Citymapper, l’application de calcul d’itinéraire, a lancé en février dernier une carte de transport à Londres baptisée Citymapper Pass. Dans un premier temps cantonnée aux zones 1 et 2 de la capitale britannique, elle permet maintenant de rallier les zones 3 et 4, et se pose plus que jamais comme un alternative sérieuse à l’Oyster Card.

Cette nouvelle offre est l’occasion de revenir sur le développement de Citymapper, entre optimisation de l’expérience utilisateur et innovation, et de présenter le nouveau Citymapper Pass.

Un calculateur d’itinéraire multimodal par l’Open Data

L’application est devenue un outil indispensable de la mobilité urbaine. Son fonctionnement est simple : elle indique à l’utilisateur le trajet optimal pour arriver à destination. Grâce à l’open data, le calculateur d’itinéraire multimodal recoupe une multitude d’informations provenant de services de mobilité différents. Réseau de transport de la ville, compagnie de VTC, trottinettes en free-floating ou vélos partagés… le trajet est calculé en quelques secondes et l’utilisateur a l’embarras du choix.

Une start-up londonienne devenue une entreprise internationale

L’aventure démarre en 2011 à Londres.
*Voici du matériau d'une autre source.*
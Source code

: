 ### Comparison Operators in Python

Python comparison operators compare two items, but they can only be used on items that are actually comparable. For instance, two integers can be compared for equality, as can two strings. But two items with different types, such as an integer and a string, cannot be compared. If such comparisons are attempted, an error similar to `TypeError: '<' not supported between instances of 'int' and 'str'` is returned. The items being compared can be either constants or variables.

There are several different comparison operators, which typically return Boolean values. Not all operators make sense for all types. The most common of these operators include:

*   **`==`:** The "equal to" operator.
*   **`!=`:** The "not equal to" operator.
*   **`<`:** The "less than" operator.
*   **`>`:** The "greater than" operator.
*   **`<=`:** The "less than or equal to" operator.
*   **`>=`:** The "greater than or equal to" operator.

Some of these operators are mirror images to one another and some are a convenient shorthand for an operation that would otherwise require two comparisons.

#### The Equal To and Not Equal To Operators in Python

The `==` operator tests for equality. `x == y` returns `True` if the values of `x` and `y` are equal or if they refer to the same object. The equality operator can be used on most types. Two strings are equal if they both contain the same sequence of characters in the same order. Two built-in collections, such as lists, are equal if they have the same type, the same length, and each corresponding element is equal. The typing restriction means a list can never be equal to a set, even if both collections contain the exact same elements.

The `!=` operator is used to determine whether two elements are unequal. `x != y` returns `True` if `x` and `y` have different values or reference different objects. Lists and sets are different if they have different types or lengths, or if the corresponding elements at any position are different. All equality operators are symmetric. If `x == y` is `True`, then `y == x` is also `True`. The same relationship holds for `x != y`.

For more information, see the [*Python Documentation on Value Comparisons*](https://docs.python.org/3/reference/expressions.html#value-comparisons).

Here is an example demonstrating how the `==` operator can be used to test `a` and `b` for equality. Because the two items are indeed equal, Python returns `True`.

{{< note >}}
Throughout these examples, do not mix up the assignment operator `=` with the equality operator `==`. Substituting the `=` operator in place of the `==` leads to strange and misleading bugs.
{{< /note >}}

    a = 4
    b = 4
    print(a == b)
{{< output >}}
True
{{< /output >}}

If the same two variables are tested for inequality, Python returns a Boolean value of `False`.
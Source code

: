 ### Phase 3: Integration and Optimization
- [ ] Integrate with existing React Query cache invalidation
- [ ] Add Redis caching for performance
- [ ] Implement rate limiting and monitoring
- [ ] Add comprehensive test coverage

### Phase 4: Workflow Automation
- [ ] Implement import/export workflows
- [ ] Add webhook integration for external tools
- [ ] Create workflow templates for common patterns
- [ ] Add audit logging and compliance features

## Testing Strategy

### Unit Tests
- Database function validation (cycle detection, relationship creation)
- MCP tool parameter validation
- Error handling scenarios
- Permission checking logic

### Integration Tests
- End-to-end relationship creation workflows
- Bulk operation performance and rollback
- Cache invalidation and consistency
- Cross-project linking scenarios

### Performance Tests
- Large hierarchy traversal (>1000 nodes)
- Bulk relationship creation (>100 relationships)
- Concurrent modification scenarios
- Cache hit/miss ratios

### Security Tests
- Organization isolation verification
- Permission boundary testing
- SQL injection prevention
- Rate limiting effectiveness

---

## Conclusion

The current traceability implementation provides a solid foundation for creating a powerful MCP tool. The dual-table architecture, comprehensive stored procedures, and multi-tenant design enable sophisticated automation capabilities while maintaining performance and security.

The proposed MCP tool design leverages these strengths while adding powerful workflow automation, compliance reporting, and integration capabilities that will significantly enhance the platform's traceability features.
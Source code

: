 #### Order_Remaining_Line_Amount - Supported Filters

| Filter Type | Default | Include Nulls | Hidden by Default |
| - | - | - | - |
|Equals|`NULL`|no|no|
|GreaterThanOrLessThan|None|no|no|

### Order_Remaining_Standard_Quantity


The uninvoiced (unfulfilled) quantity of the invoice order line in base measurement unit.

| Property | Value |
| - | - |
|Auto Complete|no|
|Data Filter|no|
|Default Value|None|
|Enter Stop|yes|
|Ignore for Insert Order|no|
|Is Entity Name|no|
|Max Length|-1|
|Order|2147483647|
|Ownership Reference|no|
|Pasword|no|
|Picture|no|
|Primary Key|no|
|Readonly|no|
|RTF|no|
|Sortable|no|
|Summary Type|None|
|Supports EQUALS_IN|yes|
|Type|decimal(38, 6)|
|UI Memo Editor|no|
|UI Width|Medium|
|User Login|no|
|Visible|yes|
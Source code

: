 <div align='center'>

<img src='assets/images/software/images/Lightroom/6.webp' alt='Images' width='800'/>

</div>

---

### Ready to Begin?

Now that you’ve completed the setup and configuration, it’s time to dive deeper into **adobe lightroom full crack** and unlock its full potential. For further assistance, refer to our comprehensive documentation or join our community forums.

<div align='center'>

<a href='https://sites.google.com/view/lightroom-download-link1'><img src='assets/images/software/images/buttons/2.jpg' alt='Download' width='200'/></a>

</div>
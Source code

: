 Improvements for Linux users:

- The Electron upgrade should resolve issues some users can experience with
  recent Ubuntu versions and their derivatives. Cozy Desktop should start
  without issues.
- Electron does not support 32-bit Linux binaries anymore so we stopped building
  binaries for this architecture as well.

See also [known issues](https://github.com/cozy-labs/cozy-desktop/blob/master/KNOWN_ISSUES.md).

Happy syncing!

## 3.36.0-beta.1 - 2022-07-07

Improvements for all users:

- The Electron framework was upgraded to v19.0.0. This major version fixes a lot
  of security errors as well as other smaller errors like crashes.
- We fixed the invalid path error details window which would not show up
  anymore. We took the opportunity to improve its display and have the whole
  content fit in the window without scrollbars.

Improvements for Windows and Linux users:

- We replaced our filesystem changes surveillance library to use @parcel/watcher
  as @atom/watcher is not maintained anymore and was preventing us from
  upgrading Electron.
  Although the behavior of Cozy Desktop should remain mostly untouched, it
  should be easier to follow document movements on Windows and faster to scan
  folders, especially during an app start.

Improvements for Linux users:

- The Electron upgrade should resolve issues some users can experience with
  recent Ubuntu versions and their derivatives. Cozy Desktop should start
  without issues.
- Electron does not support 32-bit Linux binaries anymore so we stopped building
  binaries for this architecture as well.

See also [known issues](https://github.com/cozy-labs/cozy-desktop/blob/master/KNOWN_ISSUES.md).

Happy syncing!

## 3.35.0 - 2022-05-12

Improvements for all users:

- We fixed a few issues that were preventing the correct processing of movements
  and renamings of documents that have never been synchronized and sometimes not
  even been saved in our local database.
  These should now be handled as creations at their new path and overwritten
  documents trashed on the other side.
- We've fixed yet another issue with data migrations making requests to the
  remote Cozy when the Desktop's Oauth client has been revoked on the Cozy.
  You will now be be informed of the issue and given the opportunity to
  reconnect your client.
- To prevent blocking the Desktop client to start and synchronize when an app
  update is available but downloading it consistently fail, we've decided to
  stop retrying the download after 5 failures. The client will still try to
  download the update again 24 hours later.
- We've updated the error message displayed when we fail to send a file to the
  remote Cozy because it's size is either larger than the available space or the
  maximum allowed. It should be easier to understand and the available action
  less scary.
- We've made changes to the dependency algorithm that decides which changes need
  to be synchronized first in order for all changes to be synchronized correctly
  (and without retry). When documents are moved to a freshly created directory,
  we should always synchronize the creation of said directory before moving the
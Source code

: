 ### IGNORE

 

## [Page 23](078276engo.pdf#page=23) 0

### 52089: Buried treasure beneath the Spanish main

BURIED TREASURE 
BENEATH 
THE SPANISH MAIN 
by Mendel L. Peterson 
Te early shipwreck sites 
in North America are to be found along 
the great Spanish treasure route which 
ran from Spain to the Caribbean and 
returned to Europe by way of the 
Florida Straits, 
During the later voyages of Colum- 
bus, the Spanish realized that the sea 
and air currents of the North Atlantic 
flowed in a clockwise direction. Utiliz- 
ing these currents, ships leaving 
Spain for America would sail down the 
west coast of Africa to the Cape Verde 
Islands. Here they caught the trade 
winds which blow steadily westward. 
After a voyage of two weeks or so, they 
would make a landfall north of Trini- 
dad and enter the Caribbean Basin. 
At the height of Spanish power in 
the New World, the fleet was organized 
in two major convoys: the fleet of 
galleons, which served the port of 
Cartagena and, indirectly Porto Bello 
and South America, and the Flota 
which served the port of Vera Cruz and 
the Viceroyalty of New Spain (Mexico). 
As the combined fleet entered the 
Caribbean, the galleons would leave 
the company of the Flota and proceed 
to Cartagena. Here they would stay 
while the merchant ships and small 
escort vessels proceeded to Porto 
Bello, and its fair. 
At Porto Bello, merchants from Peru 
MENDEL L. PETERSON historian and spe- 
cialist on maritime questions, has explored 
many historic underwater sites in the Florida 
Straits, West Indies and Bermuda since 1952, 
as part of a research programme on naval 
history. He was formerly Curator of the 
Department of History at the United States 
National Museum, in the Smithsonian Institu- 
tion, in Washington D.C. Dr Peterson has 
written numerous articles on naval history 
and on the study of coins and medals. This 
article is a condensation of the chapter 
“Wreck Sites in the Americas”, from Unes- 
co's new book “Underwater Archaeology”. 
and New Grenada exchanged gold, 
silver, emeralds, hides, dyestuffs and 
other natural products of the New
Amat Yusef, ancien employé de Google, crée Busmapper, agacé par la difficulté de se repérer dans la capitale britannique. L’application intègre rapidement les trains et métros pour devenir Citymapper, puis est successivement lancée sur l’Apple Store et le Google Store.

De partenariats en partenariats, des moyens de transport alternatifs sont intégrés dans l’application, et les trajets deviennent de plus en plus intermodaux. A cela s’allonge la liste des villes couvertes par l’application. New York, Tokyo, Sydney, Lyon… ce ne sont pas moins de 40 villes aujourd’hui disponibles, sur 4 continents.

Les chiffres sont révélateurs du succès : 10 millions de dollars levés en 2014, puis 14 millions deux ans plus tard. L’entreprise a été valorisée à plus de 350 millions de dollars en 2016.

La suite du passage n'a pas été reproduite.